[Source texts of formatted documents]
-------
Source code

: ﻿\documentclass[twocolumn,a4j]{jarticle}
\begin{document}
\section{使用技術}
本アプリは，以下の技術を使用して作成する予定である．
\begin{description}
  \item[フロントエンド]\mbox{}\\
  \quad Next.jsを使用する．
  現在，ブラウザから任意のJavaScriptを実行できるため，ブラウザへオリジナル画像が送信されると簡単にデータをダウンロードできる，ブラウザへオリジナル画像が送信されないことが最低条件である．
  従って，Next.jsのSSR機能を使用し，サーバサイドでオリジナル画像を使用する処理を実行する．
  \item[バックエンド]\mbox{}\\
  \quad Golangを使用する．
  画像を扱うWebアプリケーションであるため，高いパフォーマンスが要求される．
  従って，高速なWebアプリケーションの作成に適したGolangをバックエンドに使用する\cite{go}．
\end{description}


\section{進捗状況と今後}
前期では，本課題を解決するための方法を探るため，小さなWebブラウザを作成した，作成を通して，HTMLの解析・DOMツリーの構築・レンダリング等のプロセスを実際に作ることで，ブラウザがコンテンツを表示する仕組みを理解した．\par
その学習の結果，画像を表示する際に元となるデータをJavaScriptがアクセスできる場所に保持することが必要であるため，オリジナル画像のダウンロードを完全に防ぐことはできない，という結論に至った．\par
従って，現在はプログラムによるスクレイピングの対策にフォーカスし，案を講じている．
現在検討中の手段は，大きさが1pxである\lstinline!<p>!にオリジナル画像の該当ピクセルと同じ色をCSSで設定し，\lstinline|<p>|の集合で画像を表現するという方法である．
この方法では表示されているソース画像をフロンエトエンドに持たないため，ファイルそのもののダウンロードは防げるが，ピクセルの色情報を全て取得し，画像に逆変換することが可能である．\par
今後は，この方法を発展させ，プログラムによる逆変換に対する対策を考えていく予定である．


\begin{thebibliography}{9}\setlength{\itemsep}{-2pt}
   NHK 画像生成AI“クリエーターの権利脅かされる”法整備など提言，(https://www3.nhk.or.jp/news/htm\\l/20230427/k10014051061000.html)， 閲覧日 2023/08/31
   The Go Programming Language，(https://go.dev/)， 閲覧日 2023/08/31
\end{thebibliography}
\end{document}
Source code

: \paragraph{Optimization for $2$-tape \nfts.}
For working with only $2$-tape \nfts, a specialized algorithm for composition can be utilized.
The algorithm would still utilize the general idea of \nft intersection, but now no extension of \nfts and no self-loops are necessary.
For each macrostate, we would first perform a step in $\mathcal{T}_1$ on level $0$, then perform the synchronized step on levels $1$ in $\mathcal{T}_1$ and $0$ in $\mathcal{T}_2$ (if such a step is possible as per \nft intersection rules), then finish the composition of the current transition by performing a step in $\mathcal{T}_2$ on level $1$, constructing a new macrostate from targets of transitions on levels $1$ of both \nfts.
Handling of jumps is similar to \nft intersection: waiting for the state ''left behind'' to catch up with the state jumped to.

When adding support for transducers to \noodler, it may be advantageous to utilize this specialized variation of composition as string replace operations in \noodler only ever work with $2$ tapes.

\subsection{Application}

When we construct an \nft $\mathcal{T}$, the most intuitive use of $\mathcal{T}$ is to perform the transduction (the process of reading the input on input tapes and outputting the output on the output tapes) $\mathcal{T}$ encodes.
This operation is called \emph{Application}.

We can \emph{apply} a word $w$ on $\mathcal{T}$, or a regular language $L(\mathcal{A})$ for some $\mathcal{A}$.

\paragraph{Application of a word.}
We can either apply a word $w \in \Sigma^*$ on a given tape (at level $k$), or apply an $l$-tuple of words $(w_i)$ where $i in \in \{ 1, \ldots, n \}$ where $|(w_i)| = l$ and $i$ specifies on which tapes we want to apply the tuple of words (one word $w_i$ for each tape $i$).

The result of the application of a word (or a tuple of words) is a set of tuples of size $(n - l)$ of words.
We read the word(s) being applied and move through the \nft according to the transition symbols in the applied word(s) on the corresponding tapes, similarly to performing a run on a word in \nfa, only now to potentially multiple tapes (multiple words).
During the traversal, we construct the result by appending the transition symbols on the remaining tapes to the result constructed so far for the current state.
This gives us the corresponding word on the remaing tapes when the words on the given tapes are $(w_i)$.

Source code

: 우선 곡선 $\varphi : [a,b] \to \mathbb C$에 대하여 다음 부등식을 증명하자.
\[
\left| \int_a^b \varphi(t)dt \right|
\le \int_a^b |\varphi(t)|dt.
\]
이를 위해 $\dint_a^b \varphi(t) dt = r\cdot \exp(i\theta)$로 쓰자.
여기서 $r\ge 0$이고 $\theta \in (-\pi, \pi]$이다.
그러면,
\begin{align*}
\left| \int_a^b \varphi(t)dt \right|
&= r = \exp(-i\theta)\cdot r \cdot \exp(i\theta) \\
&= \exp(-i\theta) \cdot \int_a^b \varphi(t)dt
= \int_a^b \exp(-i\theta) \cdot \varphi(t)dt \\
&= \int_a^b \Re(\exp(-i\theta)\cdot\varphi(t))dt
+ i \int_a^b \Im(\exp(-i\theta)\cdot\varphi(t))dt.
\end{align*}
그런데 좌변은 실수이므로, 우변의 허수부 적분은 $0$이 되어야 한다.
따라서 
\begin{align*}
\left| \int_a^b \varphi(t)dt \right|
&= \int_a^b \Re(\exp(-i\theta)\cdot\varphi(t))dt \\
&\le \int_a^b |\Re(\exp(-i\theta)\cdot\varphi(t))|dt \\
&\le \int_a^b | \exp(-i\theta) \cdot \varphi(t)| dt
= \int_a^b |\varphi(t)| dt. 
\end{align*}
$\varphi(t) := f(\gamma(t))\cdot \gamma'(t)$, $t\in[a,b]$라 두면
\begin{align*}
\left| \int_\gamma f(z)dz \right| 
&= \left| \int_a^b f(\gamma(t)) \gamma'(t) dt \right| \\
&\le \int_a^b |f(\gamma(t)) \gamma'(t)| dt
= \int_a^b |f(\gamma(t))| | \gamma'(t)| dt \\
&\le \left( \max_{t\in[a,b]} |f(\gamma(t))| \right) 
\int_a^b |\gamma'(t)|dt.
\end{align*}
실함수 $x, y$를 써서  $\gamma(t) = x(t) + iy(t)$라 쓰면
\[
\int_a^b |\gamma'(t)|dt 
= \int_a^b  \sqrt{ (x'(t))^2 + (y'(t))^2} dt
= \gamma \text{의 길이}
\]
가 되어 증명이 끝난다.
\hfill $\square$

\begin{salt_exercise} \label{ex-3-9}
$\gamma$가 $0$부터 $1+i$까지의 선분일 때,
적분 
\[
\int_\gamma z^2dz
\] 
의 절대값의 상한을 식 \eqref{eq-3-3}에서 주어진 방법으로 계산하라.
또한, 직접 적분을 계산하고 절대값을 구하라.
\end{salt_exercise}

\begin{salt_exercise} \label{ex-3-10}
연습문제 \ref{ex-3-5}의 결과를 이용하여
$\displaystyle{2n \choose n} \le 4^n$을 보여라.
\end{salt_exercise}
-------
Your assignment >> Given the word "performing", show every line of the records that contains it.

Reply >>
For each macrostate, we would first perform a step in $\mathcal{T}_1$ on level $0$, then perform the synchronized step on levels $1$ in $\mathcal{T}_1$ and $0$ in $\mathcal{T}_2$ (if such a step is possible as per \nft intersection rules), then finish the composition of the current transition by performing a step in $\mathcal{T}_2$ on level $1$, constructing a new macrostate from targets of transitions on levels $1$ of both \nfts.
We read the word(s) being applied and move through the \nft according to the transition symbols in the applied word(s) on the corresponding tapes, similarly to performing a run on a word in \nfa, only now to potentially multiple tapes (multiple words).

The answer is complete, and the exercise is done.